Senate bill would ban abortions after 20 weeks of pregnancy

01/03/2017 04:57 PM

FRANKFORT – A bill which would ban abortions after 20 weeks into a pregnancy could be passed by the Kentucky state Senate by Friday.

Senate Bill 5, sponsored by Sen. Brandon Smith, R-Hazard, would ban abortions in the commonwealth after 20 weeks of pregnancy.

Eighteen states have the so called “20-week ban,” with Ohio the last to do so in December 2016.

The Supreme Court’s decision in Roe v. Wade protects a woman’s right to have an abortion up until the fetus is viable outside the womb, around 22 to 24 weeks of pregnancy.

Fewer than 1 percent of abortions occur after 20 weeks, and most women who make the decision at that point have discovered a severe fetal anomaly or health issue that had not been detected earlier in the pregnancy.

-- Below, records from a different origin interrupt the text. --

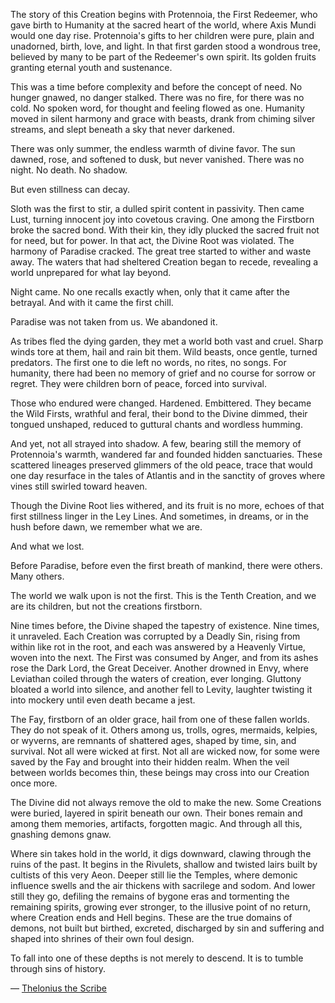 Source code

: The story of this Creation begins with Protennoia, the First Redeemer, who gave birth to Humanity at the sacred heart of the world, where Axis Mundi would one day rise. Protennoia's gifts to her children were pure, plain and unadorned, birth, love, and light. In that first garden stood a wondrous tree, believed by many to be part of the Redeemer's own spirit. Its golden fruits granting eternal youth and sustenance.

This was a time before complexity and before the concept of need. No hunger gnawed, no danger stalked. There was no fire, for there was no cold. No spoken word, for thought and feeling flowed as one. Humanity moved in silent harmony and grace with beasts, drank from chiming silver streams, and slept beneath a sky that never darkened.

There was only summer, the endless warmth of divine favor. The sun dawned, rose, and softened to dusk, but never vanished. There was no night. No death. No shadow.

But even stillness can decay.

Sloth was the first to stir, a dulled spirit content in passivity. Then came Lust, turning innocent joy into covetous craving. One among the Firstborn broke the sacred bond. With their kin, they idly plucked the sacred fruit not for need, but for power. In that act, the Divine Root was violated. The harmony of Paradise cracked. The great tree started to wither and waste away. The waters that had sheltered Creation began to recede, revealing a world unprepared for what lay beyond.

Night came. No one recalls exactly when, only that it came after the betrayal. And with it came the first chill.

Paradise was not taken from us. We abandoned it.

As tribes fled the dying garden, they met a world both vast and cruel. Sharp winds tore at them, hail and rain bit them. Wild beasts, once gentle, turned predators. The first one to die left no words, no rites, no songs. For humanity, there had been no memory of grief and no course for sorrow or regret. They were children born of peace, forced into survival.

Those who endured were changed. Hardened. Embittered. They became the Wild Firsts, wrathful and feral, their bond to the Divine dimmed, their tongued unshaped, reduced to guttural chants and wordless humming.

And yet, not all strayed into shadow. A few, bearing still the memory of Protennoia's warmth, wandered far and founded hidden sanctuaries. These scattered lineages preserved glimmers of the old peace, trace that would one day resurface in the tales of Atlantis and in the sanctity of groves where vines still swirled toward heaven.

Though the Divine Root lies withered, and its fruit is no more, echoes of that first stillness linger in the Ley Lines. And sometimes, in dreams, or in the hush before dawn, we remember what we are.

And what we lost.

Before Paradise, before even the first breath of mankind, there were others. Many others.

The world we walk upon is not the first. This is the Tenth Creation, and we are its children, but not the creations firstborn.

Nine times before, the Divine shaped the tapestry of existence. Nine times, it unraveled. Each Creation was corrupted by a Deadly Sin, rising from within like rot in the root, and each was answered by a Heavenly Virtue, woven into the next. The First was consumed by Anger, and from its ashes rose the Dark Lord, the Great Deceiver. Another drowned in Envy, where Leviathan coiled through the waters of creation, ever longing. Gluttony bloated a world into silence, and another fell to Levity, laughter twisting it into mockery until even death became a jest.

The Fay, firstborn of an older grace, hail from one of these fallen worlds. They do not speak of it. Others among us, trolls, ogres, mermaids, kelpies, or wyverns, are remnants of shattered ages, shaped by time, sin, and survival. Not all were wicked at first. Not all are wicked now, for some were saved by the Fay and brought into their hidden realm. When the veil between worlds becomes thin, these beings may cross into our Creation once more.

The Divine did not always remove the old to make the new. Some Creations were buried, layered in spirit beneath our own. Their bones remain and among them memories, artifacts, forgotten magic. And through all this, gnashing demons gnaw.

Where sin takes hold in the world, it digs downward, clawing through the ruins of the past. It begins in the Rivulets, shallow and twisted lairs built by cultists of this very Aeon. Deeper still lie the Temples, where demonic influence swells and the air thickens with sacrilege and sodom. And lower still they go, defiling the remains of bygone eras and tormenting the remaining spirits, growing ever stronger, to the illusive point of no return, where Creation ends and Hell begins. These are the true domains of demons, not built but birthed, excreted, discharged by sin and suffering and shaped into shrines of their own foul design.

To fall into one of these depths is not merely to descend. It is to tumble through sins of history.

— [Thelonius the Scribe](lore.html?category=Known%20Figures&item=thelonius-the-scribe) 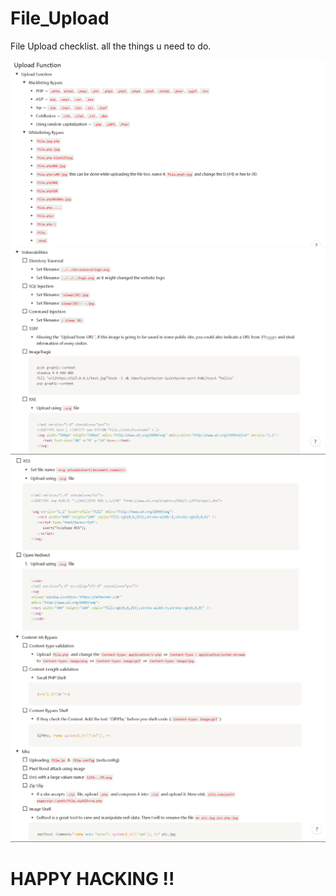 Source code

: # File_Upload
File Upload checklist. all the things u need to do. 

![alt text](https://github.com/BoutadjineAlaa/File_Upload/blob/main/1.png?raw=true)
![alt text](https://github.com/BoutadjineAlaa/File_Upload/blob/main/2.png?raw=true)
![alt text](https://github.com/BoutadjineAlaa/File_Upload/blob/main/3.png?raw=true)
![alt text](https://github.com/BoutadjineAlaa/File_Upload/blob/main/4.png?raw=true)

# HAPPY HACKING !!
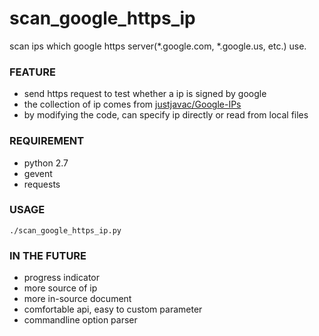 scan_google_https_ip
====================

scan ips which google https server(*.google.com, *.google.us, etc.) use.

### FEATURE
* send https request to test whether a ip is signed by google
* the collection of ip comes from [justjavac/Google-IPs][1]
* by modifying the code, can specify ip directly or read from local files

### REQUIREMENT
* python 2.7
* gevent
* requests

### USAGE
``./scan_google_https_ip.py``

### IN THE FUTURE
* progress indicator
* more source of ip
* more in-source document
* comfortable api, easy to custom parameter
* commandline option parser

[1]: https://github.com/justjavac/Google-IPs
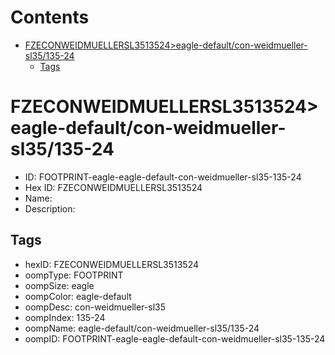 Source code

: 



Contents
========

* [FZECONWEIDMUELLERSL3513524>eagle-default/con-weidmueller-sl35/135-24](#fzeconweidmuellersl3513524eagle-defaultcon-weidmueller-sl35135-24)
	* [Tags](#tags)

# FZECONWEIDMUELLERSL3513524>eagle-default/con-weidmueller-sl35/135-24

- ID: FOOTPRINT-eagle-eagle-default-con-weidmueller-sl35-135-24
- Hex ID: FZECONWEIDMUELLERSL3513524
- Name: 
- Description: 

## Tags

- hexID: FZECONWEIDMUELLERSL3513524
- oompType: FOOTPRINT
- oompSize: eagle
- oompColor: eagle-default
- oompDesc: con-weidmueller-sl35
- oompIndex: 135-24
- oompName: eagle-default/con-weidmueller-sl35/135-24
- oompID: FOOTPRINT-eagle-eagle-default-con-weidmueller-sl35-135-24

Smith says the bill is necessary because evidence shows that fetuses experience pain and he feels that it’s his job as a legislator to protect the unborn.

“We’ve got really good evidence that shows in 20 weeks, that you’re seeing these children, these fetuses, trying to fight off stimulus where it’s going to be painful for them, so I just think it’s unacceptable for them in this day in age to do that kind of harm and hurt a fetus, to abort a fetus that we know that’s experiencing pain,” Smith said.

Smith says that there will be exemptions in the bill for victims of rape and incest as well as instances where the mother’s health is in danger.

Penalties would include fines and suspensions for the doctors who perform abortions after 20 weeks.

Senate President Robert Stivers, R-Manchester, says the Senate will act quickly on the bill because it’s something the Republican led body has supported for a number of years.

“We are aware of the issues as it relates to this bill and are ready, willing, and able to proceed and move forward, and will move forward on this bill,” Stivers said.

Stivers says that while it might appear that the bill has been put on the “fast track” to passage, it’s actually legislation which has been thought about long and hard by him and his Senate colleagues over the years.

“I think for anybody to portray that there is a fast-track on this is disregarding our history,” Stivers said. “We can sit here and give you a series of bills from ’11 to ’15 that we passed in the first week. This bill will be voted on the Senate floor this week and there may be others as well.”

SB5 will be heard tomorrow by the Senate Veterans, Military Affairs and Public Protection Committee on Wednesday at 4:15 in room 169 on the Capitol Annex.